Off the top of my head, the only singles hitters who were able to forge a sustained, successful career as a starting first baseman in the last 30 years were Rod Carew, Pete Rose, and Mike Hargrove (yes, Dave Magadan was a singles-hitting first baseman, but he never once attained 500 at-bats in a season). Maybe you can throw Mark Grace and Bill Buckner in there too, though both were good for around 15 HR a year. But most of those names share a common thread — all but Hargrove were perennial threats to win the batting crown, and a near-lock to hit at least .300. Hargrove was a shade lower — around .290 most years — but made up for it with a sky-high OBP (which, ironically, was not valued in his heyday the way it is today). Further, all but Grace played when there were only 26 teams in MLB, the pitching was less diluted, and home runs were more rare. These days, an average first baseman on a contending team provides at least 18-20 HRs AND a second asset. Sid Bream would not have a starting job in the 21st century.
It’s questionable whether Murphy will ever hit more than 10-15 HRs in a season, and though he might have a shot at .300 in his best year, it’s highly doubtful he’ll threaten for a batting crown. His power will have to improve considerably to be a legitimate homerun threat, and that also is unlikely considering his age and the ban on PEDs. Though his baserunning instincts are average, his foot speed is below average and won’t get better. His fielding is below average now, and can improve — but will it be enough to offset a projected ceiling of a .275 batting average, .330 OBP, and 10 HRs ? Those are numbers more fitting of a slick-fielding second baseman, or a catcher.

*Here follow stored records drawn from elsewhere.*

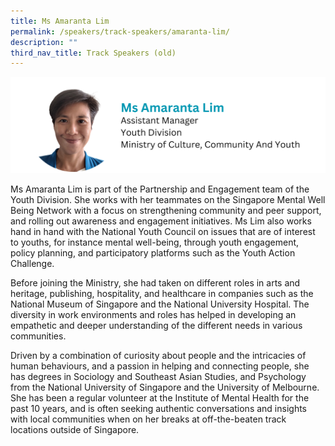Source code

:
 ```yaml
---
title: Ms Amaranta Lim
permalink: /speakers/track-speakers/amaranta-lim/
description: ""
third_nav_title: Track Speakers (old)
---
```

<div style="display: flex; flex-wrap: wrap;">
  <div style="flex-basis: 100%; max-width: 100%;">
    <img alt="track speakers 1" src="/images/SpeakersPhoto/amarantalim.png">
  </div>
	</div>

Ms Amaranta Lim is part of the Partnership and Engagement team of the Youth Division. She works with her teammates on the Singapore Mental Well Being Network with a focus on strengthening community and peer support, and rolling out awareness and engagement initiatives. Ms Lim also works hand in hand with the National Youth Council on issues that are of interest to youths, for instance mental well-being, through youth engagement, policy planning, and participatory platforms such as the Youth Action Challenge.

Before joining the Ministry, she had taken on different roles in arts and heritage, publishing, hospitality, and healthcare in companies such as the National Museum of Singapore and the National University Hospital. The diversity in work environments and roles has helped in developing an empathetic and deeper understanding of the different needs in various communities. 

Driven by a combination of curiosity about people and the intricacies of human behaviours, and a passion in helping and connecting people, she has degrees in Sociology and Southeast Asian Studies, and Psychology from the National University of Singapore and the University of Melbourne. She has been a regular volunteer at the Institute of Mental Health for the past 10 years, and is often seeking authentic conversations and insights with local communities when on her breaks at off-the-beaten track locations outside of Singapore.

So far, Murphy has proven to be an excellent pinch-hitter, and has shown an above-average ability to drive runners home. He reminds me a lot of Matt Franco in that respect, and I believe he has a place on a championship team in that capacity. People such as Franco, Danny Heep, Gates Brown, Manny Mota, and Lenny Harris made a career out of pinch-hitting, so this isn’t a knock on Murphy in any way. Rather, it is a realistic analysis of where his future lies.
That said, it’s time to start seeing Dan Murphy for what he is, rather than placing unreasonable expectations upon him. It’s clear the Mets are going to give him every chance to re-discover the magic that allowed him to hit .333 last August — and this is what worries me. Murph might go on a hot streak between now and October, and that would be enough for the Mets to pencil him in as the starting first baseman — in other words, a repeat of what they did last year, but with LF. It’s the same backward thinking that assumed Fernando Tatis would hit .297 again, when in reality, that average was artificially boosted by an abnormally hot month of July.
Indeed, Murphy might find a way to improve upon his current .250 AVG / .310 OBP to more respectable levels, and occasionally pull off a flashy play in the field. But in the end, he’s not Rod Carew, Pete Rose, or even Mark Grace. He’s Daniel Murphy: hard-nosed, tenacious, likeable player who belongs in MLB — though not as the starting first baseman on a championship team.